Whichever option you pick, you now face the minefield that is writing a socially acceptable christmas message. For close friends and family, the challenge is easier. One simply expresses the love and respect this person has accrued over the years, and signs the card with the knowledge of a job well done. It is in the realm of the casual aquaintance, the work collegue, or the newly-minted friend that the danger arises. How much should you write? How much will everyone else write? How little can you get away with and still look like you care? You rack your brains for new and fresh ways of writing the same tired old liturgy; "Merry Christmas, I suppose. Here's to a great new year (though I don't really care all that much). Love to-",  here you pause, and struggle to dredge up some distant memory of a time when they mentioned a child/partner/sibling/pet, and eventually give up, inserting the catch-all phrase "- everyone back home". 
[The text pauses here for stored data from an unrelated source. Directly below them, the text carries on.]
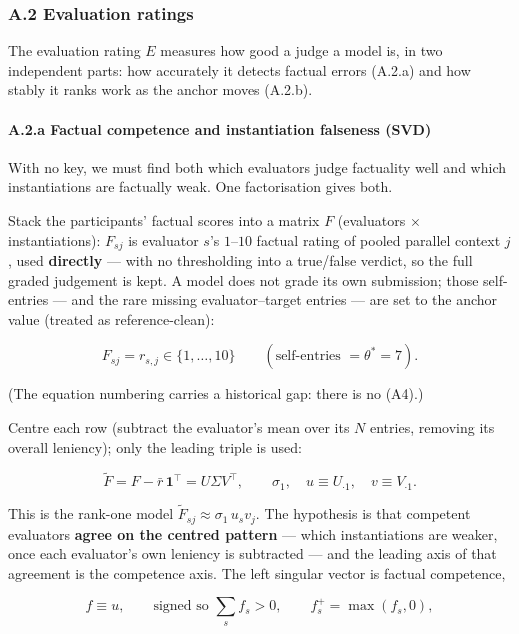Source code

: \subsubsection{A.2 Evaluation ratings}\label{a.2-evaluation-ratings}

The evaluation rating \(E\) measures how good a judge a model is, in two independent parts: how accurately it detects factual errors (A.2.a) and how stably it ranks work as the anchor moves (A.2.b).

\paragraph{A.2.a Factual competence and instantiation falseness (SVD)}\label{a.2.a-factual-competence-and-instantiation-falseness-svd}

With no key, we must find both which evaluators judge factuality well and which instantiations are factually weak. One factorisation gives both.

Stack the participants' factual scores into a matrix \(F\) (evaluators \(\times\) instantiations): \(F_{sj}\) is evaluator \(s\)'s \(1\)--\(10\) factual rating of pooled parallel context \(j\), used \textbf{directly} --- with no thresholding into a true/false verdict, so the full graded judgement is kept. A model does not grade its own submission; those self-entries --- and the rare missing evaluator--target entries --- are set to the anchor value (treated as reference-clean):

\[ F_{sj}=r_{s,j}\in\{1,\dots,10\}\qquad(\text{self-entries }=\theta^{*}=7). \tag{A5}\]

(The equation numbering carries a historical gap: there is no (A4).)

Centre each row (subtract the evaluator's mean over its \(N\) entries, removing its overall leniency); only the leading triple is used:

\[ \tilde F = F-\bar r\,\mathbf 1^{\top}=U\Sigma V^{\top},\qquad \sigma_1,\quad u\equiv U_{\cdot 1},\quad v\equiv V_{\cdot 1}. \tag{A6}\]

This is the rank-one model \(\tilde F_{sj}\approx \sigma_1\,u_s v_j\). The hypothesis is that competent evaluators \textbf{agree on the centred pattern} --- which instantiations are weaker, once each evaluator's own leniency is subtracted --- and the leading axis of that agreement is the competence axis. The left singular vector is factual competence,

\[ f\equiv u,\qquad \text{signed so } \textstyle\sum_s f_s>0,\qquad f^{+}_s=\max(f_s,0), \tag{A7}\]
Then of course, comes the comparison and insecurity. Did "X" write more to "Z" than they did to you? Does "Z" mean more to "X" than you do? And there's always one person who manages to outshine absolutely everyone. Their homemade cards look professional enough to somehow be both meaningful and expensive. Their messages are personalised and touching. They are the undisputed winner of the christmas card competition (and it is a competition,  of course), so you always try to present your meagre offering BEFORE theirs in a futile attempt not to be completely eclipsed by the standard they set. But, you say to yourself with a resigned sigh, you have done your social duty, and provided everyone in your circle with a card that proves your goodness of heart. This is, naturally, the point where you suddenly remember an aunt or a nephew that you absentmindedly left cardless, and begin to panic over the misery and rejection that will undoubtedly ensue. "Merry" christmas indeed.